The institute helped the Seattle Archdiocese start training programs in 1990, but Marie said most dioceses have consulted with Catholic resources on the pedophilia crisis. While she sees progress toward a shift in values and expectations, Marie knows some people do not understand, do not want to under-stand and may never understand.

“With media coverage of Protestants addressing clergy misconduct in the 1980s and 1990s case by case, one woman at a time, each was seen as an anomaly,” Marie said. “Media overlooked the wider context of many cases and did not cover how institutions responded and established ethics.
“With media coverage of the Catholic crisis focusing on sexual abuse of boys,” she said, “awareness of abuse of girls and women was lost.” Marie said policies should address abuse of power by clergy with any person of any age.

Are there fewer cases of clergy sexual misconduct?
“It is hard to tell, because churches and faiths are still catching up on incidents 10, 20 and 30 years ago,” said Marie, who hopes that as education takes root there will be fewer incidents.
Awareness of ethics and guidelines among lay members varies with denominations.  Some distribute policies, post fliers on bulletin boards, provide brochures or put information on their websites, listing inappropriate behaviors and where to call for help.
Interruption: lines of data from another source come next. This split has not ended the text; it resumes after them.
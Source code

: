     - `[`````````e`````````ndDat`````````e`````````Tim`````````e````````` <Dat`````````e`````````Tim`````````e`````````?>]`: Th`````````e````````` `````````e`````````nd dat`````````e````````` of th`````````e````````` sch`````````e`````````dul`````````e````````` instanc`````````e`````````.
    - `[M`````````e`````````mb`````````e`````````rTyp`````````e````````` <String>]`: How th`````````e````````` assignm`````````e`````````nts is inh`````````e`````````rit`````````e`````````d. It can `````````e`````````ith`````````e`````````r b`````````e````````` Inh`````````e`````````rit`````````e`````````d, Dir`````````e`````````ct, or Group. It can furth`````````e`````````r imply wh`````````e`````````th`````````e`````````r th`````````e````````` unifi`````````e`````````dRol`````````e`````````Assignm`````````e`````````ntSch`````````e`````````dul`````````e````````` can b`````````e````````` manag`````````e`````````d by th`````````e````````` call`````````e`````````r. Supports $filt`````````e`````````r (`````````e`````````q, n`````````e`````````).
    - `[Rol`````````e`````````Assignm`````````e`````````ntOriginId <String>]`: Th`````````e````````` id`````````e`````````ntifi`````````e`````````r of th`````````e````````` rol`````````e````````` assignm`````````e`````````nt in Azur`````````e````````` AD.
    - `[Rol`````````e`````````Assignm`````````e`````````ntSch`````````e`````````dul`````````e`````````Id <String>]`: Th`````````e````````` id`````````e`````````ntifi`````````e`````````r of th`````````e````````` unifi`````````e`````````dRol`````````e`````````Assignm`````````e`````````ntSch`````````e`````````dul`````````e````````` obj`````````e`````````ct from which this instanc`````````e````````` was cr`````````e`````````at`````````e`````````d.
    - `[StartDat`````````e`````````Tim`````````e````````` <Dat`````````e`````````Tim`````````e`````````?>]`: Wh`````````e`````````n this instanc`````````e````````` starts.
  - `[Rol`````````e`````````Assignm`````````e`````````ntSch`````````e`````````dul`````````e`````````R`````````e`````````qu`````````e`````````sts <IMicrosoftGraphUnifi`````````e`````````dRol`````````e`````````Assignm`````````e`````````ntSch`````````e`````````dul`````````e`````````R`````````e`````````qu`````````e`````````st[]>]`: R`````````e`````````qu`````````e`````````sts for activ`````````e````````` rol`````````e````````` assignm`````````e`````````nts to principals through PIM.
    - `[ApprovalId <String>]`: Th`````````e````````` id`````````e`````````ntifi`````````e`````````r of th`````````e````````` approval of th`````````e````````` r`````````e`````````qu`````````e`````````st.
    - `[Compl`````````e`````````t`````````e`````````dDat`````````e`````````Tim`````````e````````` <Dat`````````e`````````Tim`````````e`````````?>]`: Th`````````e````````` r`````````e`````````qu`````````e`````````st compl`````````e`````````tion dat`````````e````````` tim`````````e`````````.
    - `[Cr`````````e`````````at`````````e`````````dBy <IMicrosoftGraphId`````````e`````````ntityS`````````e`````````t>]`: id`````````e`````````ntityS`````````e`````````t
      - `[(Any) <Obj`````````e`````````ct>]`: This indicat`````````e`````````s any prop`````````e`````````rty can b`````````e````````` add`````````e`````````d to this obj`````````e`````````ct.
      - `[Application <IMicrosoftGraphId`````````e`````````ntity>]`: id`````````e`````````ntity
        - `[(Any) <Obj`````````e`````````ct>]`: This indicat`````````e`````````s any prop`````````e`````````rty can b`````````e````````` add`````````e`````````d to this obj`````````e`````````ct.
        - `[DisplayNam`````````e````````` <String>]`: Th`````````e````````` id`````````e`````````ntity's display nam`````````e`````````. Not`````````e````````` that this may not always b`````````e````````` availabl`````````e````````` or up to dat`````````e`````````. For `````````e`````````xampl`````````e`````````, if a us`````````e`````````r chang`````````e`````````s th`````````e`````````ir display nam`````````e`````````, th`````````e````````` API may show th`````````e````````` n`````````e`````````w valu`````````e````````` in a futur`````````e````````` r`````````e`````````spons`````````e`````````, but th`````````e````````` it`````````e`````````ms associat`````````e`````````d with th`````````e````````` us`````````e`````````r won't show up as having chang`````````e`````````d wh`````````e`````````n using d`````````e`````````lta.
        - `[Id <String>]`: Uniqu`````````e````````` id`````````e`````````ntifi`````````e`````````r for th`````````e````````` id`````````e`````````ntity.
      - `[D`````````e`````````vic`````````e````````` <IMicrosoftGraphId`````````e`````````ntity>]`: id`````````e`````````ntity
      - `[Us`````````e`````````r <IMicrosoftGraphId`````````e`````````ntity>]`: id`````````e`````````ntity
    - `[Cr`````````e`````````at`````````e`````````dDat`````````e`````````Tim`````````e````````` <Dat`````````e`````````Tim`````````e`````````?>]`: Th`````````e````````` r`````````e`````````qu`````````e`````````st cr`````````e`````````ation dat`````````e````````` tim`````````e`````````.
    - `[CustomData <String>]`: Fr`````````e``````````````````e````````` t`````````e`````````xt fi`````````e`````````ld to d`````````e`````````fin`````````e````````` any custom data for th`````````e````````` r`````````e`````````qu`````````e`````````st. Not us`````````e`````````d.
“It’s important to be proactive, to let people know the avenues to address and end abuse in their faith communities,” she said. “Few denominations, however, educate congregations.
“If everyone understands what boundaries are appropriate, everyone can help assure professional conduct,” she said.  “It’s important for laity to be informed, especially when clergy learn the rules but think they are above the rules.”

Marie listed some dynamics affecting congregations’ health: 

• Leaders may not know what happened.  If they are aware, they may take sides.
• Confidentiality required in legal cases can lead to silence that creates suspicion.
• A congregation’s health before the misconduct is a factor.
• Strong lay leadership helps a congregation come out spiritually strengthened. 
• Pastors who follow abusive pastors need special training.
• Congregations need to do background checks on pastoral candidates.

“If the whole system is aware, it is hard for offender to move to other churches,” Marie said.
“I’d like to see us move faster, but we are moving forward one step at a time,” she said.  “When we are aware, we can be part of the solution.”